A number of different bus services operate near the Cholera Monument Grounds and Clay Wood.
About the park
The Cholera Monument Grounds incorporate the Cholera Monument, the cholera burial ground, pleasure gardens created in the 19th century and Clay Wood, a 1.6 hectare area of mature woodland. The Cholera Monument is a main historic feature of the park and is a Grade II listed structure. The grounds are Grade II listed on Historic England's 'Register of Parks and Gardens of Special Historic Interest'. The park is supported by Friends of Sheaf Valley Park.
The Cholera Monument is a memorial to the Sheffield citizens who died during the cholera outbreak of 1832, and is of national significance. It is a prominent and popular landmark, visible from many parts of Sheffield. The monument was designed by Michael Ellison Hadfield and completed in 1835. It is illuminated during night hours and it can be clearly seen from the surrounding areas.
A clay cobbled mound art installation was created in 2004 representing the individuals who lost their lives. The main entrance gate contains a series of interpretative panels depicting the historic aspects of the cholera outbreak together with personal memories of the local community.
Cholera burial ground
402 cholera victims were buried in grounds between Park Hill and Norfolk Park adjoining Clay Wood.

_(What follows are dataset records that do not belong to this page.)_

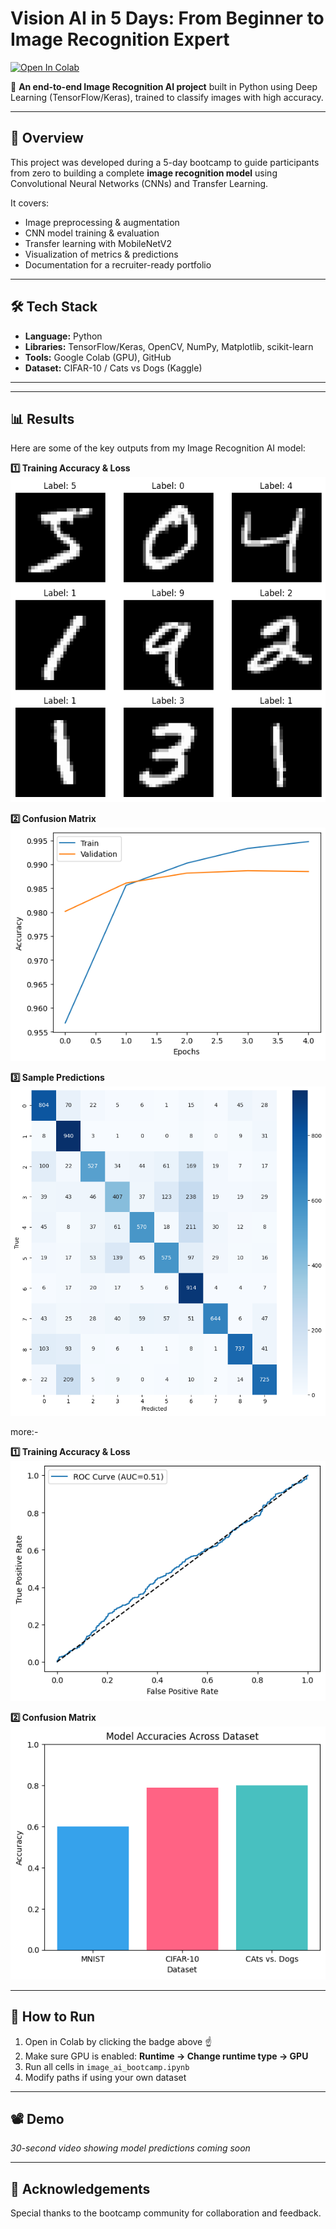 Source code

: # Vision AI in 5 Days: From Beginner to Image Recognition Expert

[![Open In Colab](https://colab.research.google.com/assets/colab-badge.svg)](https://colab.research.google.com/github/adilmirzz/VisionAI-ImageRecognition/blob/main/image_ai_bootcamp.ipynb)

🚀 **An end-to-end Image Recognition AI project** built in Python using Deep Learning (TensorFlow/Keras), trained to classify images with high accuracy.

---

## 📌 Overview
This project was developed during a 5-day bootcamp to guide participants from zero to building a complete **image recognition model** using Convolutional Neural Networks (CNNs) and Transfer Learning.

It covers:
- Image preprocessing & augmentation
- CNN model training & evaluation
- Transfer learning with MobileNetV2
- Visualization of metrics & predictions
- Documentation for a recruiter-ready portfolio

---

## 🛠 Tech Stack
- **Language:** Python
- **Libraries:** TensorFlow/Keras, OpenCV, NumPy, Matplotlib, scikit-learn
- **Tools:** Google Colab (GPU), GitHub
- **Dataset:** CIFAR-10 / Cats vs Dogs (Kaggle)

---

---

## 📊 Results

Here are some of the key outputs from my Image Recognition AI model:

**1️⃣ Training Accuracy & Loss**
![Training Curves](results/notebook_image_1.png)

**2️⃣ Confusion Matrix**
![Confusion Matrix](results/notebook_image_2.png)

**3️⃣ Sample Predictions**
![Sample Predictions](results/notebook_image_3.png)

more:-

**1️⃣ Training Accuracy & Loss**
![Training Curves](results/notebook_image_4.png)

**2️⃣ Confusion Matrix**
![Confusion Matrix](results/notebook_image_5.png)


---

## 🚀 How to Run
1. Open in Colab by clicking the badge above ☝  
2. Make sure GPU is enabled: **Runtime → Change runtime type → GPU**
3. Run all cells in `image_ai_bootcamp.ipynb`
4. Modify paths if using your own dataset

---

## 📽 Demo
*30-second video showing model predictions coming soon*

---

## 🙌 Acknowledgements
Special thanks to the bootcamp community for collaboration and feedback.


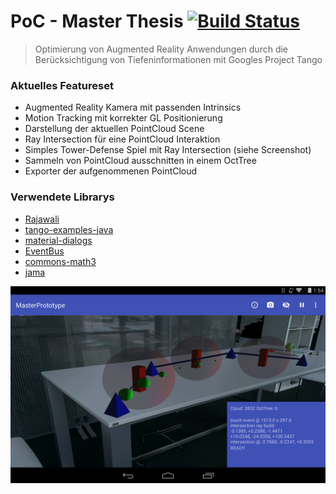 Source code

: # PoC - Master Thesis [![Build Status](https://travis-ci.org/stetro/project-tango-poc.svg?branch=master)](https://travis-ci.org/stetro/project-tango-poc)

> Optimierung von Augmented Reality Anwendungen durch die Berücksichtigung von Tiefeninformationen mit Googles Project Tango

### Aktuelles Featureset
* Augmented Reality Kamera mit passenden Intrinsics
* Motion Tracking mit korrekter GL Positionierung
* Darstellung der aktuellen PointCloud Scene
* Ray Intersection für eine PointCloud Interaktion
* Simples Tower-Defense Spiel mit Ray Intersection (siehe Screenshot)
* Sammeln von PointCloud ausschnitten in einem OctTree
* Exporter der aufgenommenen PointCloud

### Verwendete Librarys
* [Rajawali](https://github.com/Rajawali/Rajawali)
* [tango-examples-java](https://github.com/googlesamples/tango-examples-java)
* [material-dialogs](https://github.com/afollestad/material-dialogs)
* [EventBus](https://github.com/greenrobot/EventBus)
* [commons-math3](https://commons.apache.org/math/)
* [jama](http://math.nist.gov/javanumerics/jama/)

![Screenshot](screenshot.png)
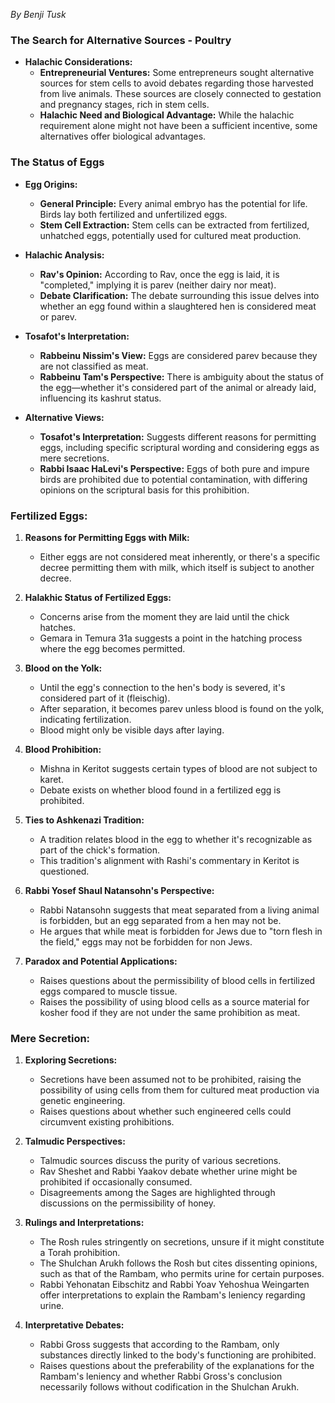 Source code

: *By Benji Tusk*
### The Search for Alternative Sources - Poultry

- **Halachic Considerations:**
  - **Entrepreneurial Ventures:** Some entrepreneurs sought alternative sources for stem cells to avoid debates regarding those harvested from live animals. These sources are closely connected to gestation and pregnancy stages, rich in stem cells.
  - **Halachic Need and Biological Advantage:** While the halachic requirement alone might not have been a sufficient incentive, some alternatives offer biological advantages.

### The Status of Eggs

- **Egg Origins:** 
  - **General Principle:** Every animal embryo has the potential for life. Birds lay both fertilized and unfertilized eggs.
  - **Stem Cell Extraction:** Stem cells can be extracted from fertilized, unhatched eggs, potentially used for cultured meat production.

- **Halachic Analysis:**
  - **Rav's Opinion:** According to Rav, once the egg is laid, it is "completed," implying it is parev (neither dairy nor meat).
  - **Debate Clarification:** The debate surrounding this issue delves into whether an egg found within a slaughtered hen is considered meat or parev.

- **Tosafot's Interpretation:**
  - **Rabbeinu Nissim's View:** Eggs are considered parev because they are not classified as meat.
  - **Rabbeinu Tam's Perspective:** There is ambiguity about the status of the egg—whether it's considered part of the animal or already laid, influencing its kashrut status.

- **Alternative Views:**
  - **Tosafot's Interpretation:** Suggests different reasons for permitting eggs, including specific scriptural wording and considering eggs as mere secretions.
  - **Rabbi Isaac HaLevi's Perspective:** Eggs of both pure and impure birds are prohibited due to potential contamination, with differing opinions on the scriptural basis for this prohibition.

### Fertilized Eggs:

1. **Reasons for Permitting Eggs with Milk:**
   - Either eggs are not considered meat inherently, or there's a specific decree permitting them with milk, which itself is subject to another decree.

2. **Halakhic Status of Fertilized Eggs:**
   - Concerns arise from the moment they are laid until the chick hatches.
   - Gemara in Temura 31a suggests a point in the hatching process where the egg becomes permitted.

3. **Blood on the Yolk:**
   - Until the egg's connection to the hen's body is severed, it's considered part of it (fleischig).
   - After separation, it becomes parev unless blood is found on the yolk, indicating fertilization.
   - Blood might only be visible days after laying.

4. **Blood Prohibition:**
   - Mishna in Keritot suggests certain types of blood are not subject to karet.
   - Debate exists on whether blood found in a fertilized egg is prohibited.

5. **Ties to Ashkenazi Tradition:**
   - A tradition relates blood in the egg to whether it's recognizable as part of the chick's formation.
   - This tradition's alignment with Rashi's commentary in Keritot is questioned.

6. **Rabbi Yosef Shaul Natansohn's Perspective:**
   - Rabbi Natansohn suggests that meat separated from a living animal is forbidden, but an egg separated from a hen may not be.
   - He argues that while meat is forbidden for Jews due to "torn flesh in the field," eggs may not be forbidden for non Jews.

7. **Paradox and Potential Applications:**
   - Raises questions about the permissibility of blood cells in fertilized eggs compared to muscle tissue.
   - Raises the possibility of using blood cells as a source material for kosher food if they are not under the same prohibition as meat.

### Mere Secretion:

1. **Exploring Secretions:**
   - Secretions have been assumed not to be prohibited, raising the possibility of using cells from them for cultured meat production via genetic engineering.
   - Raises questions about whether such engineered cells could circumvent existing prohibitions.

2. **Talmudic Perspectives:**
   - Talmudic sources discuss the purity of various secretions.
   - Rav Sheshet and Rabbi Yaakov debate whether urine might be prohibited if occasionally consumed.
   - Disagreements among the Sages are highlighted through discussions on the permissibility of honey.

3. **Rulings and Interpretations:**
   - The Rosh rules stringently on secretions, unsure if it might constitute a Torah prohibition.
   - The Shulchan Arukh follows the Rosh but cites dissenting opinions, such as that of the Rambam, who permits urine for certain purposes.
   - Rabbi Yehonatan Eibschitz and Rabbi Yoav Yehoshua Weingarten offer interpretations to explain the Rambam's leniency regarding urine.

4. **Interpretative Debates:**
   - Rabbi Gross suggests that according to the Rambam, only substances directly linked to the body's functioning are prohibited.
   - Raises questions about the preferability of the explanations for the Rambam's leniency and whether Rabbi Gross's conclusion necessarily follows without codification in the Shulchan Arukh. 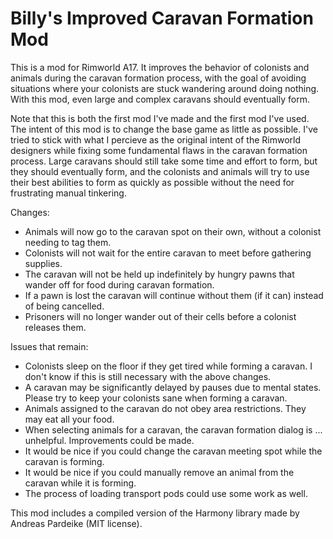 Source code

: # Billy's Improved Caravan Formation Mod

This is a mod for Rimworld A17. It improves the behavior of colonists and animals during the caravan formation process, with the goal of avoiding situations where your colonists are stuck wandering around doing nothing. With this mod, even large and complex caravans should eventually form.

Note that this is both the first mod I've made and the first mod I've used. The intent of this mod is to change the base game as little as possible. I've tried to stick with what I percieve as the original intent of the Rimworld designers while fixing some fundamental flaws in the caravan formation process. Large caravans should still take some time and effort to form, but they should eventually form, and the colonists and animals will try to use their best abilities to form as quickly as possible without the need for frustrating manual tinkering.

Changes:
 - Animals will now go to the caravan spot on their own, without a colonist needing to tag them.
 - Colonists will not wait for the entire caravan to meet before gathering supplies.
 - The caravan will not be held up indefinitely by hungry pawns that wander off for food during caravan formation.
 - If a pawn is lost the caravan will continue without them (if it can) instead of being cancelled.
 - Prisoners will no longer wander out of their cells before a colonist releases them.
 
 Issues that remain:
 - Colonists sleep on the floor if they get tired while forming a caravan. I don't know if this is still necessary with the above changes.
 - A caravan may be significantly delayed by pauses due to mental states. Please try to keep your colonists sane when forming a caravan.
 - Animals assigned to the caravan do not obey area restrictions. They may eat all your food.
 - When selecting animals for a caravan, the caravan formation dialog is ... unhelpful. Improvements could be made.
 - It would be nice if you could change the caravan meeting spot while the caravan is forming.
 - It would be nice if you could manually remove an animal from the caravan while it is forming.
 - The process of loading transport pods could use some work as well.
 
 This mod includes a compiled version of the Harmony library made by Andreas Pardeike (MIT license). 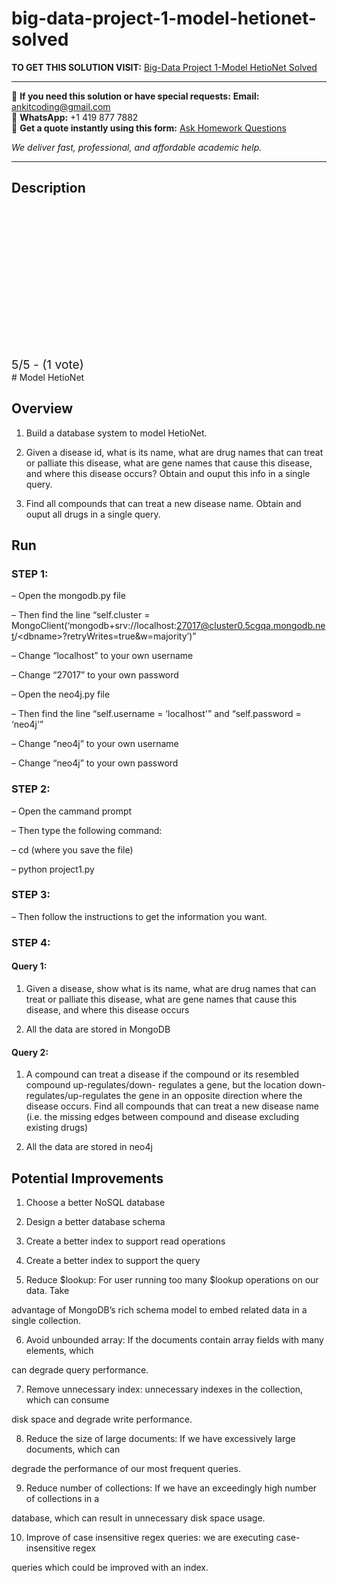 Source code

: # big-data-project-1-model-hetionet-solved
**TO GET THIS SOLUTION VISIT:** [Big-Data Project 1-Model HetioNet Solved](https://www.ankitcodinghub.com/product/big-data-project-1-model-hetionet-solved/)


---

📩 **If you need this solution or have special requests:** **Email:** ankitcoding@gmail.com  
📱 **WhatsApp:** +1 419 877 7882  
📄 **Get a quote instantly using this form:** [Ask Homework Questions](https://www.ankitcodinghub.com/services/ask-homework-questions/)

*We deliver fast, professional, and affordable academic help.*

---

<h2>Description</h2>



<div class="kk-star-ratings kksr-auto kksr-align-center kksr-valign-top" data-payload="{&quot;align&quot;:&quot;center&quot;,&quot;id&quot;:&quot;98886&quot;,&quot;slug&quot;:&quot;default&quot;,&quot;valign&quot;:&quot;top&quot;,&quot;ignore&quot;:&quot;&quot;,&quot;reference&quot;:&quot;auto&quot;,&quot;class&quot;:&quot;&quot;,&quot;count&quot;:&quot;1&quot;,&quot;legendonly&quot;:&quot;&quot;,&quot;readonly&quot;:&quot;&quot;,&quot;score&quot;:&quot;5&quot;,&quot;starsonly&quot;:&quot;&quot;,&quot;best&quot;:&quot;5&quot;,&quot;gap&quot;:&quot;4&quot;,&quot;greet&quot;:&quot;Rate this product&quot;,&quot;legend&quot;:&quot;5\/5 - (1 vote)&quot;,&quot;size&quot;:&quot;24&quot;,&quot;title&quot;:&quot;Big-Data Project 1-Model HetioNet Solved&quot;,&quot;width&quot;:&quot;138&quot;,&quot;_legend&quot;:&quot;{score}\/{best} - ({count} {votes})&quot;,&quot;font_factor&quot;:&quot;1.25&quot;}">

<div class="kksr-stars">

<div class="kksr-stars-inactive">
            <div class="kksr-star" data-star="1" style="padding-right: 4px">


<div class="kksr-icon" style="width: 24px; height: 24px;"></div>
        </div>
            <div class="kksr-star" data-star="2" style="padding-right: 4px">


<div class="kksr-icon" style="width: 24px; height: 24px;"></div>
        </div>
            <div class="kksr-star" data-star="3" style="padding-right: 4px">


<div class="kksr-icon" style="width: 24px; height: 24px;"></div>
        </div>
            <div class="kksr-star" data-star="4" style="padding-right: 4px">


<div class="kksr-icon" style="width: 24px; height: 24px;"></div>
        </div>
            <div class="kksr-star" data-star="5" style="padding-right: 4px">


<div class="kksr-icon" style="width: 24px; height: 24px;"></div>
        </div>
    </div>

<div class="kksr-stars-active" style="width: 138px;">
            <div class="kksr-star" style="padding-right: 4px">


<div class="kksr-icon" style="width: 24px; height: 24px;"></div>
        </div>
            <div class="kksr-star" style="padding-right: 4px">


<div class="kksr-icon" style="width: 24px; height: 24px;"></div>
        </div>
            <div class="kksr-star" style="padding-right: 4px">


<div class="kksr-icon" style="width: 24px; height: 24px;"></div>
        </div>
            <div class="kksr-star" style="padding-right: 4px">


<div class="kksr-icon" style="width: 24px; height: 24px;"></div>
        </div>
            <div class="kksr-star" style="padding-right: 4px">


<div class="kksr-icon" style="width: 24px; height: 24px;"></div>
        </div>
    </div>
</div>


<div class="kksr-legend" style="font-size: 19.2px;">
            5/5 - (1 vote)    </div>
    </div>
# Model HetioNet

## Overview

1. Build a database system to model HetioNet.

2. Given a disease id, what is its name, what are drug names that can treat or palliate this disease, what are gene names that cause this disease, and where this disease occurs? Obtain and ouput this info in a single query.

3. Find all compounds that can treat a new disease name. Obtain and ouput all drugs in a single query.

## Run

### STEP 1:

– Open the mongodb.py file

– Then find the line “self.cluster = MongoClient(‘mongodb+srv://localhost:27017@cluster0.5cgqa.mongodb.net/&lt;dbname&gt;?retryWrites=true&amp;w=majority’)”

– Change “localhost” to your own username

– Change “27017” to your own password

– Open the neo4j.py file

– Then find the line “self.username = ‘localhost'” and “self.password = ‘neo4j'”

– Change “neo4j” to your own username

– Change “neo4j” to your own password

### STEP 2:

– Open the cammand prompt

– Then type the following command:

– cd (where you save the file)

– python project1.py

### STEP 3:

– Then follow the instructions to get the information you want.

### STEP 4:

#### Query 1:

1. Given a disease, show what is its name, what are drug names that can treat or palliate this disease, what are gene names that cause this disease, and where this disease occurs

2. All the data are stored in MongoDB

#### Query 2:

1. A compound can treat a disease if the compound or its resembled compound up-regulates/down- regulates a gene, but the location down-regulates/up-regulates the gene in an opposite direction where the disease occurs. Find all compounds that can treat a new disease name (i.e. the missing edges between compound and disease excluding existing drugs)

2. All the data are stored in neo4j

## Potential Improvements

1. Choose a better NoSQL database

2. Design a better database schema

3. Create a better index to support read operations

4. Create a better index to support the query

5. Reduce $lookup: For user running too many $lookup operations on our data. Take

advantage of MongoDB’s rich schema model to embed related data in a single collection.

6. Avoid unbounded array: If the documents contain array fields with many elements, which

can degrade query performance.

7. Remove unnecessary index: unnecessary indexes in the collection, which can consume

disk space and degrade write performance.

8. Reduce the size of large documents: If we have excessively large documents, which can

degrade the performance of our most frequent queries.

9. Reduce number of collections: If we have an exceedingly high number of collections in a

database, which can result in unnecessary disk space usage.

10. Improve of case insensitive regex queries: we are executing case-insensitive regex

queries which could be improved with an index.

The exact extent and location of the burial ground is not clear. However, the site contains an elevated mound marking the Master Cutler’s grave. A stone marking the grave is in good condition and repair work to the supporting stones and surrounding railings has now fully restored this feature.
There is no physical barrier between Cholera Monument Grounds and Clay Wood, they effectively combine to form one larger open space. Clay Wood is a sycamore-dominated secondary broadleaf woodland with a small network of footpaths. It is approximately one hundred and thirty years old.
Other species present in the canopy include beech, sweet chestnut, ash, oak, holly and hawthorn. The under-storey includes areas of glade created through thinning works. This has allowed various grasses to establish and some small oak, ash, elm, holly, hazel and hawthorn are present.